▸ Aim of the task
Below this line is a set of entries; quote exactly the lines from the line that contains "<h1>정치 뉴스 속의 극적인 대립</h1>" to the line that contains "참석하지 않겠다는 입장입니다.</td>", both lines included.

▸ Data for processing

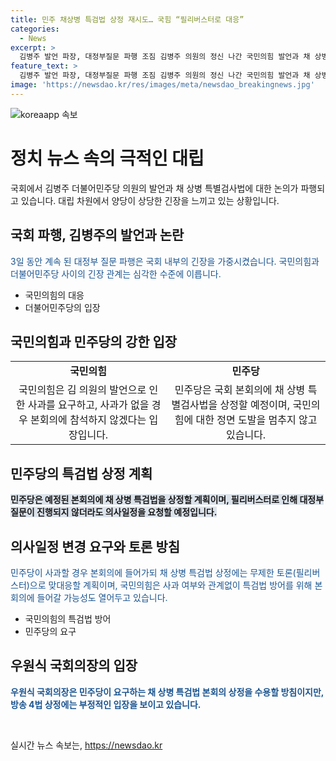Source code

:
 ```yaml
---
title: 민주 채상병 특검법 상정 재시도… 국힘 “필리버스터로 대응”
categories:
  - News
excerpt: >
  김병주 발언 파장, 대정부질문 파행 조짐 김병주 의원의 정신 나간 국민의힘 발언과 채 상병 특별검사법 상정으로 인해 대정부질문 파행이 예상되고 있다. 국민의힘은 김 의원의 사과를 요구하며 국회 본회의 보이콧을 시사했고, 민주당은 무조건 채 상병 특검법을 이날 본회의에 상정할 계획이다. 양당은 사과 문제로 고조된 갈등을 풀지 못하고 있으며, 채 상병 특검법 상정을 놓고 필리버스터로 맞대응할 예정이다.
feature_text: >
  김병주 발언 파장, 대정부질문 파행 조짐 김병주 의원의 정신 나간 국민의힘 발언과 채 상병 특별검사법 상정으로 인해 대정부질문 파행이 예상되고 있다. 국민의힘은 김 의원의 사과를 요구하며 국회 본회의 보이콧을 시사했고, 민주당은 무조건 채 상병 특검법을 이날 본회의에 상정할 계획이다. 양당은 사과 문제로 고조된 갈등을 풀지 못하고 있으며, 채 상병 특검법 상정을 놓고 필리버스터로 맞대응할 예정이다.
image: 'https://newsdao.kr/res/images/meta/newsdao_breakingnews.jpg'
---
```


<p><img src="https://newsdao.kr/res/images/meta/newsdao_breakingnews.jpg" alt="koreaapp 속보" /></p>

<h1>정치 뉴스 속의 극적인 대립</h1>

<p data-ke-size="size16">국회에서 김병주 더불어민주당 의원의 발언과 채 상병 특별검사법에 대한 논의가 파행되고 있습니다. 대립 차원에서 양당이 상당한 긴장을 느끼고 있는 상황입니다.</p>

<h2>국회 파행, 김병주의 발언과 논란</h2>

<p><span style="color: #1a5490;">3일 동안 계속 된 대정부 질문 파행은 국회 내부의 긴장을 가중시켰습니다. 국민의힘과 더불어민주당 사이의 긴장 관계는 심각한 수준에 이릅니다.</span></p>

<ul>
<li>국민의힘의 대응</li>
<li>더불어민주당의 입장</li>
</ul>

<h2>국민의힘과 민주당의 강한 입장</h2>

<table>
<tbody>
<tr>
<td style="text-align: center; height: 17px;"><b>국민의힘</b></td>
<td style="text-align: center; height: 17px;"><b>민주당</b></td>
</tr>
<tr>
<td style="text-align: center; height: 17px;">국민의힘은 김 의원의 발언으로 인한 사과를 요구하고, 사과가 없을 경우 본회의에 참석하지 않겠다는 입장입니다.</td>
<td style="text-align: center; height: 17px;">민주당은 국회 본회의에 채 상병 특별검사법을 상정할 예정이며, 국민의힘에 대한 정면 도발을 멈추지 않고 있습니다.</td>
</tr>
</tbody>
</table>

<h2>민주당의 특검법 상정 계획</h2>

<p><b><span style="background-color: #21538527;">민주당은 예정된 본회의에 채 상병 특검법을 상정할 계획이며, 필리버스터로 인해 대정부질문이 진행되지 않더라도 의사일정을 요청할 예정입니다.</span></b></p>

<h2>의사일정 변경 요구와 토론 방침</h2>

<p><span style="color: #1a5490;">민주당이 사과할 경우 본회의에 들어가되 채 상병 특검법 상정에는 무제한 토론(필리버스터)으로 맞대응할 계획이며, 국민의힘은 사과 여부와 관계없이 특검법 방어를 위해 본회의에 들어갈 가능성도 열어두고 있습니다.</span></p>

<ul>
<li>국민의힘의 특검법 방어</li>
<li>민주당의 요구</li>
</ul>

<h2>우원식 국회의장의 입장</h2>

<p><b><span style="color: #1a5490;">우원식 국회의장은 민주당이 요구하는 채 상병 특검법 본회의 상정을 수용할 방침이지만, 방송 4법 상정에는 부정적인 입장을 보이고 있습니다.</span></b></p>

<p data-ke-size="size16">&nbsp;</p>
실시간 뉴스 속보는, <a href="https://newsdao.kr" rel="dofollow">https://newsdao.kr</a>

▸ Answer to the problem
<h1>정치 뉴스 속의 극적인 대립</h1>

<p data-ke-size="size16">국회에서 김병주 더불어민주당 의원의 발언과 채 상병 특별검사법에 대한 논의가 파행되고 있습니다. 대립 차원에서 양당이 상당한 긴장을 느끼고 있는 상황입니다.</p>

<h2>국회 파행, 김병주의 발언과 논란</h2>

<p><span style="color: #1a5490;">3일 동안 계속 된 대정부 질문 파행은 국회 내부의 긴장을 가중시켰습니다. 국민의힘과 더불어민주당 사이의 긴장 관계는 심각한 수준에 이릅니다.</span></p>

<ul>
<li>국민의힘의 대응</li>
<li>더불어민주당의 입장</li>
</ul>

<h2>국민의힘과 민주당의 강한 입장</h2>

<table>
<tbody>
<tr>
<td style="text-align: center; height: 17px;"><b>국민의힘</b></td>
<td style="text-align: center; height: 17px;"><b>민주당</b></td>
</tr>
<tr>
<td style="text-align: center; height: 17px;">국민의힘은 김 의원의 발언으로 인한 사과를 요구하고, 사과가 없을 경우 본회의에 참석하지 않겠다는 입장입니다.</td>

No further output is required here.